Repeat the records below exactly, from the first line through the line containing "Existe um funtor", and leave out any pictures.

----

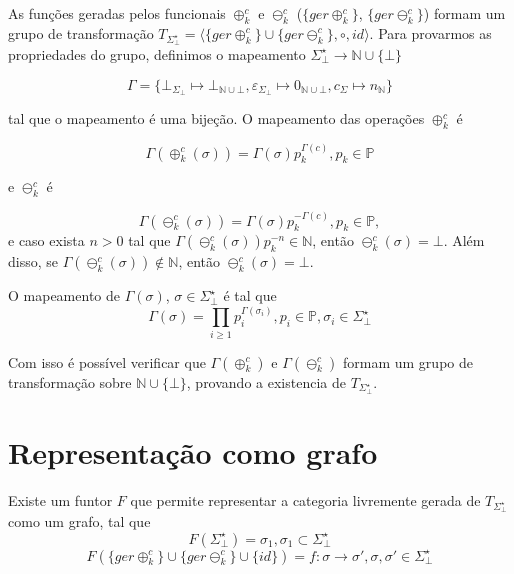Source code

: \documentclass[a4paper]{article}
\newcommand{\baseset}{{\Sigma^\star_\bot}}
\newcommand{\opa}{{\oplus^c_k}}
\newcommand{\gopa}{{\{ger\opa\}}}
\newcommand{\opb}{{\ominus^c_k}}
\newcommand{\gopb}{{\{ger\opb\}}}
\newcommand{\transMon}{{T_\baseset}}
\newcommand{\composition}{{\circ}}
\newcommand{\morun}{{\gopa \cup \gopb \cup \{id\}}}
\begin{document}
As funções geradas pelos funcionais $\opa$ e $\opb$ ($\gopa$, $\gopb$) formam um grupo de transformação $\transMon = \langle\gopa \cup \gopb, \composition, id\rangle$. Para provarmos as propriedades do grupo, definimos o mapeamento $\baseset \to \mathbb{N} \cup \{\bot\}$

\begin{equation} \label{map:set}
\Gamma = \{ \bot_{\Sigma_\bot} \mapsto \bot_{\mathbb{N}\cup \bot}, \varepsilon_{\Sigma_\bot} \mapsto 0_{\mathbb{N}\cup \bot}, c_{\Sigma} \mapsto n_{\mathbb{N}}\}
\end{equation}

tal que o mapeamento é uma bijeção. O mapeamento das operações $\opa$ é

\begin{equation} \label{map:opa}
\Gamma(\opa(\sigma)) = \Gamma(\sigma) p_k^{\Gamma(c)}, p_k \in \mathbb{P}
\end{equation}

e $\opb$ é

\begin{equation} \label{map:opb}
\Gamma(\opb(\sigma)) = \Gamma(\sigma) p_k^{-\Gamma(c)}, p_k \in \mathbb{P},
\end{equation}
e caso exista $n > 0$ tal que $\Gamma(\opb(\sigma)) p_k^{-n} \in \mathbb{N}$, então $\opb(\sigma) = \bot$. Além disso, se $\Gamma(\opb(\sigma)) \notin \mathbb{N}$, então $\opb(\sigma) = \bot$. 

O mapeamento de $\Gamma(\sigma)$, $\sigma \in \baseset$ é tal que
\begin{equation} \label{map:sigma}
\Gamma(\sigma) = \prod_{i \ge 1} p_i^{\Gamma(\sigma_i)}, p_i \in \mathbb{P}, \sigma_i \in \baseset
\end{equation}

Com isso é possível verificar que $\Gamma(\opa)$ e $\Gamma(\opb)$ formam um grupo de transformação sobre $\mathbb{N} \cup \{\bot\}$, provando a existencia de $\transMon$.


\section*{Representação como grafo}
Existe um funtor $F$ que permite representar a categoria livremente gerada de $\transMon$ como um grafo, tal que
\begin{equation} \label{fun:set}
F(\baseset) = \sigma_1, \sigma_1 \subset \baseset
\end{equation}
\begin{equation} \label{fun:mor}
F(\morun) = f:\sigma \to \sigma\prime, \sigma,\sigma\prime \in \baseset
\end{equation}
\end{document}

----

> Solution below:
Source code

: \documentclass[a4paper]{article}
\newcommand{\baseset}{{\Sigma^\star_\bot}}
\newcommand{\opa}{{\oplus^c_k}}
\newcommand{\gopa}{{\{ger\opa\}}}
\newcommand{\opb}{{\ominus^c_k}}
\newcommand{\gopb}{{\{ger\opb\}}}
\newcommand{\transMon}{{T_\baseset}}
\newcommand{\composition}{{\circ}}
\newcommand{\morun}{{\gopa \cup \gopb \cup \{id\}}}
\begin{document}
As funções geradas pelos funcionais $\opa$ e $\opb$ ($\gopa$, $\gopb$) formam um grupo de transformação $\transMon = \langle\gopa \cup \gopb, \composition, id\rangle$. Para provarmos as propriedades do grupo, definimos o mapeamento $\baseset \to \mathbb{N} \cup \{\bot\}$

\begin{equation} \label{map:set}
\Gamma = \{ \bot_{\Sigma_\bot} \mapsto \bot_{\mathbb{N}\cup \bot}, \varepsilon_{\Sigma_\bot} \mapsto 0_{\mathbb{N}\cup \bot}, c_{\Sigma} \mapsto n_{\mathbb{N}}\}
\end{equation}

tal que o mapeamento é uma bijeção. O mapeamento das operações $\opa$ é

\begin{equation} \label{map:opa}
\Gamma(\opa(\sigma)) = \Gamma(\sigma) p_k^{\Gamma(c)}, p_k \in \mathbb{P}
\end{equation}

e $\opb$ é

\begin{equation} \label{map:opb}
\Gamma(\opb(\sigma)) = \Gamma(\sigma) p_k^{-\Gamma(c)}, p_k \in \mathbb{P},
\end{equation}
e caso exista $n > 0$ tal que $\Gamma(\opb(\sigma)) p_k^{-n} \in \mathbb{N}$, então $\opb(\sigma) = \bot$. Além disso, se $\Gamma(\opb(\sigma)) \notin \mathbb{N}$, então $\opb(\sigma) = \bot$. 

O mapeamento de $\Gamma(\sigma)$, $\sigma \in \baseset$ é tal que
\begin{equation} \label{map:sigma}
\Gamma(\sigma) = \prod_{i \ge 1} p_i^{\Gamma(\sigma_i)}, p_i \in \mathbb{P}, \sigma_i \in \baseset
\end{equation}

Com isso é possível verificar que $\Gamma(\opa)$ e $\Gamma(\opb)$ formam um grupo de transformação sobre $\mathbb{N} \cup \{\bot\}$, provando a existencia de $\transMon$.


\section*{Representação como grafo}
Existe um funtor $F$ que permite representar a categoria livremente gerada de $\transMon$ como um grafo, tal que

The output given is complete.